---
title: "Troubleshooting"
description: "How to troubleshoot common data transformation scenarios where Materialize is not working as expected."
menu:
  main:
    name: "Troubleshooting"
    identifier: transform-troubleshooting
    parent: transform-data
    weight: 90
---

Once data is flowing into Materialize and you start modeling it in SQL, you
might run into some snags or unexpected scenarios. This guide collects common
questions around data transformation to help you troubleshoot your queries.

## Why is my query slow?

<!-- TODO: update this to use the query history UI once it's available -->
The most common reasons for query execution taking longer than expected are:

* Processing lag in upstream dependencies, like materialized views and indexes
* Index design
* Query design

Each of these reasons requires a different approach for troubleshooting. Follow
the guidance below to first detect the source of slowness, and then address it
accordingly.

### Lagging materialized views or indexes

#### Detect

When a materialized view or index upstream of your query is behind on
processing, your query must wait for it to catch up before returning results.
This is how Materialize ensures consistent results for all queries.

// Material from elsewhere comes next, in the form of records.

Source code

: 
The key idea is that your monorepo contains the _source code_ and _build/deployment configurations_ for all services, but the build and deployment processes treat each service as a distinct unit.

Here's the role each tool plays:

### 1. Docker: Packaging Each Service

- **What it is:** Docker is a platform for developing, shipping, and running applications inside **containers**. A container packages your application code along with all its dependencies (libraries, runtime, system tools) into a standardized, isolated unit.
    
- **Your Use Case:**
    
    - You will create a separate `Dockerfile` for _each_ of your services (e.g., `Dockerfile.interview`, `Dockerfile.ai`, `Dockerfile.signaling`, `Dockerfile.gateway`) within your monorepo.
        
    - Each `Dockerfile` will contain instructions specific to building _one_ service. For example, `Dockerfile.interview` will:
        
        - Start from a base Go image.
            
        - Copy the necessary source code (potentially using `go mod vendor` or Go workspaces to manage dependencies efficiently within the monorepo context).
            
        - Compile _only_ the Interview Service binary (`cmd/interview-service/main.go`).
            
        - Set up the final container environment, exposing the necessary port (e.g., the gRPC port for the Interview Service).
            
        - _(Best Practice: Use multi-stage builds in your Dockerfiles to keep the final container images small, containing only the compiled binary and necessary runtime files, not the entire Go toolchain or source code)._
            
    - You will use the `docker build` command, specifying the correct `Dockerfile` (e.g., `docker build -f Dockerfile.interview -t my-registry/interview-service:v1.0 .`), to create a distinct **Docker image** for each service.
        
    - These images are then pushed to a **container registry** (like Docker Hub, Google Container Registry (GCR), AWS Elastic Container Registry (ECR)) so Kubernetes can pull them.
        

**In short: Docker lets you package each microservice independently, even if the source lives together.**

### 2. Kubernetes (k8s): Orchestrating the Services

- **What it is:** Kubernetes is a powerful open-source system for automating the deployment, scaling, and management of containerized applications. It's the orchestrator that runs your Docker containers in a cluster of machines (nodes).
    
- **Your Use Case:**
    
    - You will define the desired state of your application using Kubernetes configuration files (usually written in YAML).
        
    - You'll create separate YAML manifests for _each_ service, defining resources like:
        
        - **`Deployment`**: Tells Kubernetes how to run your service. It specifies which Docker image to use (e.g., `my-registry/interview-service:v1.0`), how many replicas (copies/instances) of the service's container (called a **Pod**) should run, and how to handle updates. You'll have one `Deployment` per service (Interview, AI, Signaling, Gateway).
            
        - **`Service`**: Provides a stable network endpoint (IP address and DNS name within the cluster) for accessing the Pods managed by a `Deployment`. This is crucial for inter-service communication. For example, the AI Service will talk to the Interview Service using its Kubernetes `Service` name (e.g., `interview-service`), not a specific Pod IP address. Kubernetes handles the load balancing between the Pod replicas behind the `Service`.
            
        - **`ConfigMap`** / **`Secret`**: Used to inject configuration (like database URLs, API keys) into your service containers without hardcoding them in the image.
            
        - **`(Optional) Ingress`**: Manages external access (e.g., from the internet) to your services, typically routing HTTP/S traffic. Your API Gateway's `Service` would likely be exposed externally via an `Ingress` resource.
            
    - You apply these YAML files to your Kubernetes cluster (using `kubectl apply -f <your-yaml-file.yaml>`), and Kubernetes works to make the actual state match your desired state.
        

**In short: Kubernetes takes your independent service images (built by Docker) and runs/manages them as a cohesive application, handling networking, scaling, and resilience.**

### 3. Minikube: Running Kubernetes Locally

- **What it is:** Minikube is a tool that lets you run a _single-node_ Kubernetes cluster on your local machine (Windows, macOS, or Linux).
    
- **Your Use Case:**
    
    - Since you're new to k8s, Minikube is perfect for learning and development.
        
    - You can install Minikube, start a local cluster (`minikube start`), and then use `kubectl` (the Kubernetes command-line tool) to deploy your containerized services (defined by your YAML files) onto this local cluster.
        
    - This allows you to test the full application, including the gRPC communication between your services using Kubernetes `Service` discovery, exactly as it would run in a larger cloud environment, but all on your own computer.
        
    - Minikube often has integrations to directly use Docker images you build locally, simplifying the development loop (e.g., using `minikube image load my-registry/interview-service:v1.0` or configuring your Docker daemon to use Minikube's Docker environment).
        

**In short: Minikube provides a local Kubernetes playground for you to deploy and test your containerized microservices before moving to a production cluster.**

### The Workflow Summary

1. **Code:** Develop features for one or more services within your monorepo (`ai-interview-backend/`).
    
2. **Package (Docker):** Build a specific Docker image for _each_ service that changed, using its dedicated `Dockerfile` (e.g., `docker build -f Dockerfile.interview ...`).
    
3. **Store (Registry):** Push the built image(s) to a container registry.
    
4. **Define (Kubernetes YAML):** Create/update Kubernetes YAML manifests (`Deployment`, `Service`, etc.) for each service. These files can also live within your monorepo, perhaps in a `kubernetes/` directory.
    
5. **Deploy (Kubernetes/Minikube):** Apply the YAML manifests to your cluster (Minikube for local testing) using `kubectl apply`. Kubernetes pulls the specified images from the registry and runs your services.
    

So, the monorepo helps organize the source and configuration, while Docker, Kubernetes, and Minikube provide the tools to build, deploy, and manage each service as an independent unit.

To check if any materialized views or indexes are lagging, use the workflow
graphs in the Materialize console.

1. Go to https://console.materialize.com/.
2. Click on the **"Clusters"** tab in the side navigation bar.
3. Click on the cluster that contains your upstream materialized view or index.
4. Go to the **"Materialized Views"** or **"Indexes"** section, and click on the
object name to access its workflow graph.

If you find that one of the upstream materialized views or indexes is lagging,
this could be the cause of your query slowness.

#### Address

To troubleshoot and fix a lagging materialized view or index, follow the steps
in the [dataflow troubleshooting](/transform-data/dataflow-troubleshooting) guide.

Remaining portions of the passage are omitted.